NetBSD Problem Report #55268
From gson@gson.org Fri May 15 15:51:35 2020
Return-Path: <gson@gson.org>
Received: from mail.netbsd.org (mail.netbsd.org [199.233.217.200])
(using TLSv1.2 with cipher ECDHE-RSA-AES256-GCM-SHA384 (256/256 bits))
(Client CN "mail.NetBSD.org", Issuer "mail.NetBSD.org CA" (not verified))
by mollari.NetBSD.org (Postfix) with ESMTPS id 3564E1A921E
for <gnats-bugs@gnats.NetBSD.org>; Fri, 15 May 2020 15:51:35 +0000 (UTC)
Message-Id: <20200515155130.CB814253F45@guava.gson.org>
Date: Fri, 15 May 2020 18:51:30 +0300 (EEST)

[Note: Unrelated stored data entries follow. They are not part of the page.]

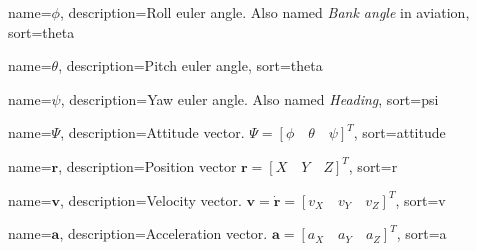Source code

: {
	name={$\phi$},
  	description={Roll euler angle. Also named \textit{Bank angle} in aviation},
  	sort=theta
}

{
	name={$\theta$},
  	description={Pitch euler angle},
  	sort=theta
}

{
	name={$\psi$},
  	description={Yaw euler angle. Also named \textit{Heading}},
  	sort=psi
}

{
	name={$\Psi$},
	description={Attitude vector. $\Psi = [\phi \quad \theta \quad \psi]^T$},
	sort=attitude
}

{
	name={$\textbf{r}$},
  	description={Position vector $\textbf{r} = [X \quad Y \quad Z]^{T}$},
  	sort=r
}

{
	name={$\textbf{v}$},
	description={Velocity vector. $\textbf{v} = \dot{\textbf{r}} = [v_X \quad v_Y \quad v_Z]^T$},
	sort=v
}

{
	name={$\textbf{a}$},
	description={Acceleration vector. $\textbf{a} = [a_X \quad a_Y \quad a_Z]^T$},
	sort=a
}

From: gson@gson.org (Andreas Gustafsson)
Reply-To: gson@gson.org (Andreas Gustafsson)
To: gnats-bugs@NetBSD.org
Subject: tmpfs is slow
X-Send-Pr-Version: 3.95
>Number: 55268
>Category: kern
>Synopsis: tmpfs is slow
>Confidential: no
>Severity: non-critical
>Priority: medium
>Responsible: kern-bug-people
>State: closed
>Class: sw-bug
>Submitter-Id: net
>Arrival-Date: Fri May 15 15:55:00 +0000 2020
>Closed-Date: Mon May 18 06:54:44 +0000 2020
>Last-Modified: Mon May 18 06:54:44 +0000 2020
>Originator: Andreas Gustafsson
>Release: NetBSD-current, source date 2020.05.14.07.59.03
>Organization:
>Environment:
System: NetBSD
Architecture: x86_64
Machine: amd64
>Description:
Doing a "build.sh -j 24 release" on a tmpfs takes more real time than
on an ffs mounted with "-o async", and uses much more system time.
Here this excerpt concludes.